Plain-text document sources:

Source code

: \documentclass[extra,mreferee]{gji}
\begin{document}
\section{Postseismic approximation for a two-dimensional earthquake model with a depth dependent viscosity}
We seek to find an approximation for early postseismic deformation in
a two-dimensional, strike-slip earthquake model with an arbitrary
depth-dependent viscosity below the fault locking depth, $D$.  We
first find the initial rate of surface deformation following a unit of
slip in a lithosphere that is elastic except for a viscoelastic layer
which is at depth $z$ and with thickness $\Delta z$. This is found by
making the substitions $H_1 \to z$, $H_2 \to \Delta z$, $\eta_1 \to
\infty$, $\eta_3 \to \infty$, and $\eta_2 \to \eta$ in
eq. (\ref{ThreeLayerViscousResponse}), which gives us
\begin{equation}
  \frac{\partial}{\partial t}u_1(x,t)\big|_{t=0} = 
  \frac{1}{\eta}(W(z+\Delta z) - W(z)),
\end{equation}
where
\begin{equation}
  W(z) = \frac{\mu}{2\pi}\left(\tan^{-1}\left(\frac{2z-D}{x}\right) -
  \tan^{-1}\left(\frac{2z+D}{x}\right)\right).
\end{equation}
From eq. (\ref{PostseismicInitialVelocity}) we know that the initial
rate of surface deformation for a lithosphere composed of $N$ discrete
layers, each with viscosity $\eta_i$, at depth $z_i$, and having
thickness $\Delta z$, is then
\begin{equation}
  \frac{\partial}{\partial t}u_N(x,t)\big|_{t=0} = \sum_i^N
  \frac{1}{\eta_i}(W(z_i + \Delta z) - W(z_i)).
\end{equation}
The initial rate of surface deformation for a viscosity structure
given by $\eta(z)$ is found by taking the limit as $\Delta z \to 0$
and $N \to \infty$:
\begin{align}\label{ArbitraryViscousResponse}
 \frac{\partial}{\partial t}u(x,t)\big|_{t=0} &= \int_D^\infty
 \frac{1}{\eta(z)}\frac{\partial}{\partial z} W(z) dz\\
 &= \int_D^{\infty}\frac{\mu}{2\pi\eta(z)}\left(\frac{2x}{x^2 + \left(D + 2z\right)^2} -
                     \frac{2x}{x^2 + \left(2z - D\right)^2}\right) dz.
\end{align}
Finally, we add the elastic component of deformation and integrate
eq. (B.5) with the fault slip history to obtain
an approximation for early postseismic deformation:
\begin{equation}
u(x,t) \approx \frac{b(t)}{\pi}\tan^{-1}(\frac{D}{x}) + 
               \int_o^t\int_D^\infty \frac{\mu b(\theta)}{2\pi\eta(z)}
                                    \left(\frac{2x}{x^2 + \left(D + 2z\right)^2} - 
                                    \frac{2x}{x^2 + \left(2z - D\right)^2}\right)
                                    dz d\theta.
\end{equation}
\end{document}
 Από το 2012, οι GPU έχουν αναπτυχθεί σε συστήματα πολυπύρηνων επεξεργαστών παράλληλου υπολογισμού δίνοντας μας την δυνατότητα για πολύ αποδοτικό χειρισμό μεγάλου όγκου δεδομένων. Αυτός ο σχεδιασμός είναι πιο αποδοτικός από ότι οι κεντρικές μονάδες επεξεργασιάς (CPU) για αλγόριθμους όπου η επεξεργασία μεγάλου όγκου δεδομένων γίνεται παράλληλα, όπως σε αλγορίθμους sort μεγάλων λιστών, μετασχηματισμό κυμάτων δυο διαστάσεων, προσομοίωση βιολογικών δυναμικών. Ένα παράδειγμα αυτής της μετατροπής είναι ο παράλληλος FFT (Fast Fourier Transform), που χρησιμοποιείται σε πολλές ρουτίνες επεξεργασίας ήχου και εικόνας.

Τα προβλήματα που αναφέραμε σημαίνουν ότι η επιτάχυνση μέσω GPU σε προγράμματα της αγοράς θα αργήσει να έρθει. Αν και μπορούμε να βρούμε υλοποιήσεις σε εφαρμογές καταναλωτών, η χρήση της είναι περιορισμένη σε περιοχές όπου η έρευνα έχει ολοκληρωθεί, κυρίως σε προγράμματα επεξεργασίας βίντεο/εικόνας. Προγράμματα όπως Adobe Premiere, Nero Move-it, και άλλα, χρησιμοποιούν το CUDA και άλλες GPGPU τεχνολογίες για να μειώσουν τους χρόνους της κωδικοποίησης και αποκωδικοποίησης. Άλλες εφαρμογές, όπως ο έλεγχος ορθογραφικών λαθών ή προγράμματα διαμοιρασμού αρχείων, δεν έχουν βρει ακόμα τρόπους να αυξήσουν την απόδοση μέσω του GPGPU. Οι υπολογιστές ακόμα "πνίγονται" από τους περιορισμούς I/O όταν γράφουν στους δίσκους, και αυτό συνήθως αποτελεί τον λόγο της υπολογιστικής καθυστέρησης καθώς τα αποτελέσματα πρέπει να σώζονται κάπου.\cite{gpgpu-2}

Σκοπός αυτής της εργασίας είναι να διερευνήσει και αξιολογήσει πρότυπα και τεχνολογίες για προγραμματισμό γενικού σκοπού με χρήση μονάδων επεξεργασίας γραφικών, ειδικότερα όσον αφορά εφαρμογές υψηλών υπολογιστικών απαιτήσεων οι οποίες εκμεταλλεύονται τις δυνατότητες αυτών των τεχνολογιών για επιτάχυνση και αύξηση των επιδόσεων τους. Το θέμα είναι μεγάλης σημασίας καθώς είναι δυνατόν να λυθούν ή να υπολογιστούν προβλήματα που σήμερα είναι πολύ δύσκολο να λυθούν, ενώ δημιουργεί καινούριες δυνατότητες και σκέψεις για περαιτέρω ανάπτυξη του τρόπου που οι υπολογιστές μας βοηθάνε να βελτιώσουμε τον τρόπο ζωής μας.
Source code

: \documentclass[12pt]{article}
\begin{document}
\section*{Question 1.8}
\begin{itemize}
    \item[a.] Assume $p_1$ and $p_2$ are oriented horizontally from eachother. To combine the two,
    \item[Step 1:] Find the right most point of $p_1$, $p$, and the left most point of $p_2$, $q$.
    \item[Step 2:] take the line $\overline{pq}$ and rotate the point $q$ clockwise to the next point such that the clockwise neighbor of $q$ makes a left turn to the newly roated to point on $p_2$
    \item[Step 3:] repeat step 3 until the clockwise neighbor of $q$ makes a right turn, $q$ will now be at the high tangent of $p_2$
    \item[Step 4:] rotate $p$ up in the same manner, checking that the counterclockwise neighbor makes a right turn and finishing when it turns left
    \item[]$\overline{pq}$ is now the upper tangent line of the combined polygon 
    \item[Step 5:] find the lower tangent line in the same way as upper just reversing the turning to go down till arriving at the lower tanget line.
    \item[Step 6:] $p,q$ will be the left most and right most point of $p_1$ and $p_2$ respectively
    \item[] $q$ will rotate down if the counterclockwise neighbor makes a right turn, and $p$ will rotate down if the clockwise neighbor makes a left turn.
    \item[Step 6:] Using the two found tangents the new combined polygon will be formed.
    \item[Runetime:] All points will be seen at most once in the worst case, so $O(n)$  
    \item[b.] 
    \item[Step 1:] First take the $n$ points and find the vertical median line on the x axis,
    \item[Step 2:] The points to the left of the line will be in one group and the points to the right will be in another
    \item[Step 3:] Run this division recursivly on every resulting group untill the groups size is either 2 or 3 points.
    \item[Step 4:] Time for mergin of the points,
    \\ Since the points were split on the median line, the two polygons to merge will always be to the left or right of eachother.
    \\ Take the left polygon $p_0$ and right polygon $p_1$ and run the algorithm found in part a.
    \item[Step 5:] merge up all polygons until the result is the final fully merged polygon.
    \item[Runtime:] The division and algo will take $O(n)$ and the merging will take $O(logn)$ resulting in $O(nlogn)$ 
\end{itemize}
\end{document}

### Task description:
An exact reproduction of all the entries, complete to the last line, is needed.

### Finished task:
Source code

: \documentclass[extra,mreferee]{gji}
\begin{document}
\section{Postseismic approximation for a two-dimensional earthquake model with a depth dependent viscosity}
We seek to find an approximation for early postseismic deformation in
a two-dimensional, strike-slip earthquake model with an arbitrary
depth-dependent viscosity below the fault locking depth, $D$.  We
first find the initial rate of surface deformation following a unit of
slip in a lithosphere that is elastic except for a viscoelastic layer
which is at depth $z$ and with thickness $\Delta z$. This is found by
making the substitions $H_1 \to z$, $H_2 \to \Delta z$, $\eta_1 \to
\infty$, $\eta_3 \to \infty$, and $\eta_2 \to \eta$ in
eq. (\ref{ThreeLayerViscousResponse}), which gives us
\begin{equation}
  \frac{\partial}{\partial t}u_1(x,t)\big|_{t=0} = 
  \frac{1}{\eta}(W(z+\Delta z) - W(z)),
\end{equation}
where
\begin{equation}
  W(z) = \frac{\mu}{2\pi}\left(\tan^{-1}\left(\frac{2z-D}{x}\right) -
  \tan^{-1}\left(\frac{2z+D}{x}\right)\right).
\end{equation}
From eq. (\ref{PostseismicInitialVelocity}) we know that the initial
rate of surface deformation for a lithosphere composed of $N$ discrete
layers, each with viscosity $\eta_i$, at depth $z_i$, and having
thickness $\Delta z$, is then
\begin{equation}
  \frac{\partial}{\partial t}u_N(x,t)\big|_{t=0} = \sum_i^N
  \frac{1}{\eta_i}(W(z_i + \Delta z) - W(z_i)).
\end{equation}
The initial rate of surface deformation for a viscosity structure
given by $\eta(z)$ is found by taking the limit as $\Delta z \to 0$
and $N \to \infty$:
\begin{align}\label{ArbitraryViscousResponse}
 \frac{\partial}{\partial t}u(x,t)\big|_{t=0} &= \int_D^\infty
 \frac{1}{\eta(z)}\frac{\partial}{\partial z} W(z) dz\\
 &= \int_D^{\infty}\frac{\mu}{2\pi\eta(z)}\left(\frac{2x}{x^2 + \left(D + 2z\right)^2} -
                     \frac{2x}{x^2 + \left(2z - D\right)^2}\right) dz.
\end{align}
Finally, we add the elastic component of deformation and integrate
eq. (B.5) with the fault slip history to obtain
an approximation for early postseismic deformation:
\begin{equation}
u(x,t) \approx \frac{b(t)}{\pi}\tan^{-1}(\frac{D}{x}) + 
               \int_o^t\int_D^\infty \frac{\mu b(\theta)}{2\pi\eta(z)}
                                    \left(\frac{2x}{x^2 + \left(D + 2z\right)^2} - 
                                    \frac{2x}{x^2 + \left(2z - D\right)^2}\right)
                                    dz d\theta.
\end{equation}
\end{document}
 Από το 2012, οι GPU έχουν αναπτυχθεί σε συστήματα πολυπύρηνων επεξεργαστών παράλληλου υπολογισμού δίνοντας μας την δυνατότητα για πολύ αποδοτικό χειρισμό μεγάλου όγκου δεδομένων. Αυτός ο σχεδιασμός είναι πιο αποδοτικός από ότι οι κεντρικές μονάδες επεξεργασιάς (CPU) για αλγόριθμους όπου η επεξεργασία μεγάλου όγκου δεδομένων γίνεται παράλληλα, όπως σε αλγορίθμους sort μεγάλων λιστών, μετασχηματισμό κυμάτων δυο διαστάσεων, προσομοίωση βιολογικών δυναμικών. Ένα παράδειγμα αυτής της μετατροπής είναι ο παράλληλος FFT (Fast Fourier Transform), που χρησιμοποιείται σε πολλές ρουτίνες επεξεργασίας ήχου και εικόνας.

Τα προβλήματα που αναφέραμε σημαίνουν ότι η επιτάχυνση μέσω GPU σε προγράμματα της αγοράς θα αργήσει να έρθει. Αν και μπορούμε να βρούμε υλοποιήσεις σε εφαρμογές καταναλωτών, η χρήση της είναι περιορισμένη σε περιοχές όπου η έρευνα έχει ολοκληρωθεί, κυρίως σε προγράμματα επεξεργασίας βίντεο/εικόνας. Προγράμματα όπως Adobe Premiere, Nero Move-it, και άλλα, χρησιμοποιούν το CUDA και άλλες GPGPU τεχνολογίες για να μειώσουν τους χρόνους της κωδικοποίησης και αποκωδικοποίησης. Άλλες εφαρμογές, όπως ο έλεγχος ορθογραφικών λαθών ή προγράμματα διαμοιρασμού αρχείων, δεν έχουν βρει ακόμα τρόπους να αυξήσουν την απόδοση μέσω του GPGPU. Οι υπολογιστές ακόμα "πνίγονται" από τους περιορισμούς I/O όταν γράφουν στους δίσκους, και αυτό συνήθως αποτελεί τον λόγο της υπολογιστικής καθυστέρησης καθώς τα αποτελέσματα πρέπει να σώζονται κάπου.\cite{gpgpu-2}

Σκοπός αυτής της εργασίας είναι να διερευνήσει και αξιολογήσει πρότυπα και τεχνολογίες για προγραμματισμό γενικού σκοπού με χρήση μονάδων επεξεργασίας γραφικών, ειδικότερα όσον αφορά εφαρμογές υψηλών υπολογιστικών απαιτήσεων οι οποίες εκμεταλλεύονται τις δυνατότητες αυτών των τεχνολογιών για επιτάχυνση και αύξηση των επιδόσεων τους. Το θέμα είναι μεγάλης σημασίας καθώς είναι δυνατόν να λυθούν ή να υπολογιστούν προβλήματα που σήμερα είναι πολύ δύσκολο να λυθούν, ενώ δημιουργεί καινούριες δυνατότητες και σκέψεις για περαιτέρω ανάπτυξη του τρόπου που οι υπολογιστές μας βοηθάνε να βελτιώσουμε τον τρόπο ζωής μας.
Source code

: \documentclass[12pt]{article}
\begin{document}
\section*{Question 1.8}
\begin{itemize}
    \item[a.] Assume $p_1$ and $p_2$ are oriented horizontally from eachother. To combine the two,
    \item[Step 1:] Find the right most point of $p_1$, $p$, and the left most point of $p_2$, $q$.
    \item[Step 2:] take the line $\overline{pq}$ and rotate the point $q$ clockwise to the next point such that the clockwise neighbor of $q$ makes a left turn to the newly roated to point on $p_2$
    \item[Step 3:] repeat step 3 until the clockwise neighbor of $q$ makes a right turn, $q$ will now be at the high tangent of $p_2$
    \item[Step 4:] rotate $p$ up in the same manner, checking that the counterclockwise neighbor makes a right turn and finishing when it turns left
    \item[]$\overline{pq}$ is now the upper tangent line of the combined polygon 
    \item[Step 5:] find the lower tangent line in the same way as upper just reversing the turning to go down till arriving at the lower tanget line.
    \item[Step 6:] $p,q$ will be the left most and right most point of $p_1$ and $p_2$ respectively
    \item[] $q$ will rotate down if the counterclockwise neighbor makes a right turn, and $p$ will rotate down if the clockwise neighbor makes a left turn.
    \item[Step 6:] Using the two found tangents the new combined polygon will be formed.
    \item[Runetime:] All points will be seen at most once in the worst case, so $O(n)$  
    \item[b.] 
    \item[Step 1:] First take the $n$ points and find the vertical median line on the x axis,
    \item[Step 2:] The points to the left of the line will be in one group and the points to the right will be in another
    \item[Step 3:] Run this division recursivly on every resulting group untill the groups size is either 2 or 3 points.
    \item[Step 4:] Time for mergin of the points,
    \\ Since the points were split on the median line, the two polygons to merge will always be to the left or right of eachother.
    \\ Take the left polygon $p_0$ and right polygon $p_1$ and run the algorithm found in part a.
    \item[Step 5:] merge up all polygons until the result is the final fully merged polygon.
    \item[Runtime:] The division and algo will take $O(n)$ and the merging will take $O(logn)$ resulting in $O(nlogn)$ 
\end{itemize}
\end{document}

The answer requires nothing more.